The Outreach Coordinator serves as a key liaison between the community and the CBS department, helping patients navigate services, facilitating linkage to care, supporting mobile clinic workflows, and promoting preventive health services. The ideal candidate demonstrates strong organizational, communication, and community engagement skills, with a passion for meeting people where they are.
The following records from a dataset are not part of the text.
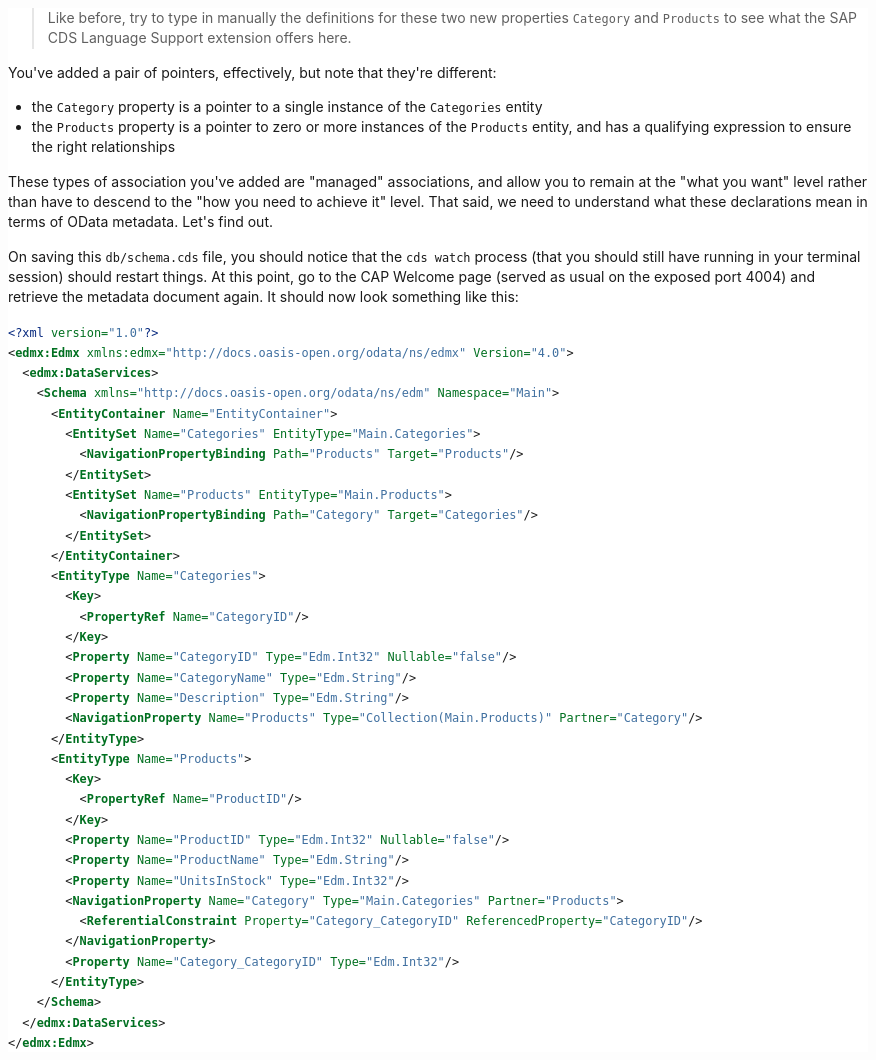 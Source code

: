 > Like before, try to type in manually the definitions for these two new properties `Category` and `Products` to see what the SAP CDS Language Support extension offers here.

You've added a pair of pointers, effectively, but note that they're different:

- the `Category` property is a pointer to a single instance of the `Categories` entity
- the `Products` property is a pointer to zero or more instances of the `Products` entity, and has a qualifying expression to ensure the right relationships

These types of association you've added are "managed" associations, and allow you to remain at the "what you want" level rather than have to descend to the "how you need to achieve it" level. That said, we need to understand what these declarations mean in terms of OData metadata. Let's find out.

On saving this `db/schema.cds` file, you should notice that the `cds watch` process (that you should still have running in your terminal session) should restart things. At this point, go to the CAP Welcome page (served as usual on the exposed port 4004) and retrieve the metadata document again. It should now look something like this:

```xml
<?xml version="1.0"?>
<edmx:Edmx xmlns:edmx="http://docs.oasis-open.org/odata/ns/edmx" Version="4.0">
  <edmx:DataServices>
    <Schema xmlns="http://docs.oasis-open.org/odata/ns/edm" Namespace="Main">
      <EntityContainer Name="EntityContainer">
        <EntitySet Name="Categories" EntityType="Main.Categories">
          <NavigationPropertyBinding Path="Products" Target="Products"/>
        </EntitySet>
        <EntitySet Name="Products" EntityType="Main.Products">
          <NavigationPropertyBinding Path="Category" Target="Categories"/>
        </EntitySet>
      </EntityContainer>
      <EntityType Name="Categories">
        <Key>
          <PropertyRef Name="CategoryID"/>
        </Key>
        <Property Name="CategoryID" Type="Edm.Int32" Nullable="false"/>
        <Property Name="CategoryName" Type="Edm.String"/>
        <Property Name="Description" Type="Edm.String"/>
        <NavigationProperty Name="Products" Type="Collection(Main.Products)" Partner="Category"/>
      </EntityType>
      <EntityType Name="Products">
        <Key>
          <PropertyRef Name="ProductID"/>
        </Key>
        <Property Name="ProductID" Type="Edm.Int32" Nullable="false"/>
        <Property Name="ProductName" Type="Edm.String"/>
        <Property Name="UnitsInStock" Type="Edm.Int32"/>
        <NavigationProperty Name="Category" Type="Main.Categories" Partner="Products">
          <ReferentialConstraint Property="Category_CategoryID" ReferencedProperty="CategoryID"/>
        </NavigationProperty>
        <Property Name="Category_CategoryID" Type="Edm.Int32"/>
      </EntityType>
    </Schema>
  </edmx:DataServices>
</edmx:Edmx>
```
CKP Site Coordination: Assist in coordination of daily operations, including scheduling, site preparation, equipment needs, and provider support as needed. Serve as the primary point of contact for shelter partners, community agencies, and MHU host sites to confirm logistics and troubleshoot issues. Support clinical staff during delivery of services by helping with patient flow, documentation reminders, and general unit readiness. Monitor CKP site supplies, equipment status, and operational needs; communicate and escalate issues to leadership as needed. Assist with set-up and breakdown of mobile clinic sites, ensuring safety and organization standards are met.
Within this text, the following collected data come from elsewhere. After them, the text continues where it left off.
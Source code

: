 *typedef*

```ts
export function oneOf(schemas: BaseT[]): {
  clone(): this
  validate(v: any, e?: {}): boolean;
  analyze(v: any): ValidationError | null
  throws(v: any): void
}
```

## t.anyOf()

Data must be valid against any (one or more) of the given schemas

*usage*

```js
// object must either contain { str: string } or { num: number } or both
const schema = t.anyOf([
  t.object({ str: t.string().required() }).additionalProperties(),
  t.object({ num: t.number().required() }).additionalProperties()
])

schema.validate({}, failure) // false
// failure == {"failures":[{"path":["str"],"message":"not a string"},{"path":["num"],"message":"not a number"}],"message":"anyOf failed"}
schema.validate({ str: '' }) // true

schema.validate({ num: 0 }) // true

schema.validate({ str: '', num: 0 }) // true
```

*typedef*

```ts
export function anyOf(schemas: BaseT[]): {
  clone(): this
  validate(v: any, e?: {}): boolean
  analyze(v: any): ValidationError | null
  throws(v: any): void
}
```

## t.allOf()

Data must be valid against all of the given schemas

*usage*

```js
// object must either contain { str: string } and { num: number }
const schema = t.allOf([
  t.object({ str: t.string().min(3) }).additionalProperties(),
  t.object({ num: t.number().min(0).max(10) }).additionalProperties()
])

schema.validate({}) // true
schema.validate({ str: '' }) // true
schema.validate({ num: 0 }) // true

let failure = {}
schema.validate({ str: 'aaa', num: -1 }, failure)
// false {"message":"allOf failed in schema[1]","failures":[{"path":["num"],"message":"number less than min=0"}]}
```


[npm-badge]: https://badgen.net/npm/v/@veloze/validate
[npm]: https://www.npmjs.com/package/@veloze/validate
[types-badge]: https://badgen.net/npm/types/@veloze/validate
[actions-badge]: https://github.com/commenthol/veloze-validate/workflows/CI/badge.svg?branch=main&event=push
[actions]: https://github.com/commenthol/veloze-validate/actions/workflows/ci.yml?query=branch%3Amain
Client Outreach And Engagement: Implement strategic outreach plan for CKP based on input from leadership, providers, and staff. Conduct outreach in the community, shelters, encampments, and other identified locations to connect individuals with health care, prevention services, and social supports. Provide education about available Community Health Center, Inc. programs. Assist clients with navigating services such as insurance eligibility, medical appointments, and linkage to internal and external programs. Maintain strong rapport with clients while promoting trust, respect, and confidentiality.
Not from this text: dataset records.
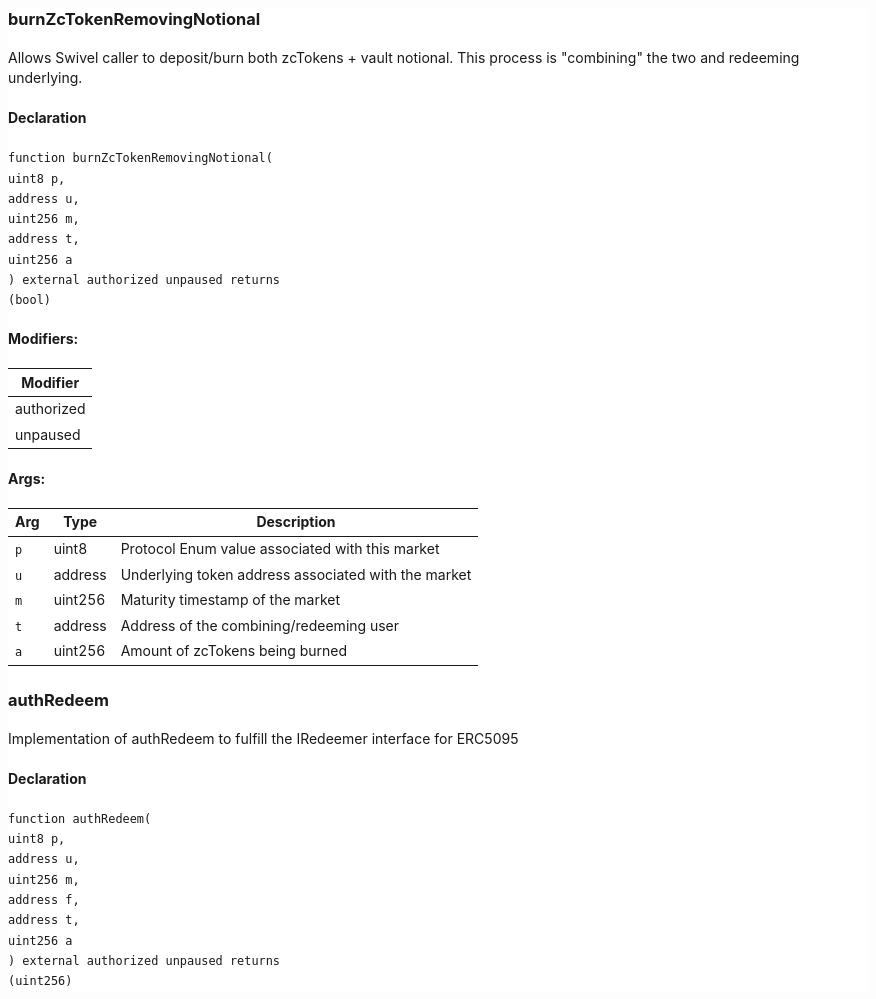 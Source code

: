 ### burnZcTokenRemovingNotional

Allows Swivel caller to deposit/burn both zcTokens + vault notional. This process is "combining" the two and redeeming underlying.

#### Declaration

```solidity
function burnZcTokenRemovingNotional(
uint8 p,
address u,
uint256 m,
address t,
uint256 a
) external authorized unpaused returns
(bool)
```

#### Modifiers:

| Modifier   |
| ---------- |
| authorized |
| unpaused   |

#### Args:

| Arg | Type    | Description                                         |
| --- | ------- | --------------------------------------------------- |
| `p` | uint8   | Protocol Enum value associated with this market     |
| `u` | address | Underlying token address associated with the market |
| `m` | uint256 | Maturity timestamp of the market                    |
| `t` | address | Address of the combining/redeeming user             |
| `a` | uint256 | Amount of zcTokens being burned                     |

### authRedeem

Implementation of authRedeem to fulfill the IRedeemer interface for ERC5095

#### Declaration

```solidity
function authRedeem(
uint8 p,
address u,
uint256 m,
address f,
address t,
uint256 a
) external authorized unpaused returns
(uint256)
```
Care Coordination And Support: Assist clients in scheduling appointments, completing referrals, and coordinating transportation as needed. Work collaboratively with case managers, providers, and administrative teams to ensure timely follow-up. Support documentation workflows, including outreach logs, encounter notes, and data entry into the electronic health record (EHR).
Community Partnerships And Representation: Represent the Center for Key Populations and Mobile Health Unit Program at community meetings, events, and outreach activities. Build and maintain strong relationships with shelters, community partners, harm-reduction organizations, and health agencies. Help identify new outreach locations and opportunities for Mobile Health Unit expansion.
Program Support And Administration: Track outreach metrics, patient volume, service delivery data, and site-specific needs; report findings to leadership. Support program planning, quality improvement initiatives, and workflow development for mobile services. Participate in staff meetings, trainings, and cross-department collaboration projects. Assist with social media and community promotion of mobile services when requested by leadership.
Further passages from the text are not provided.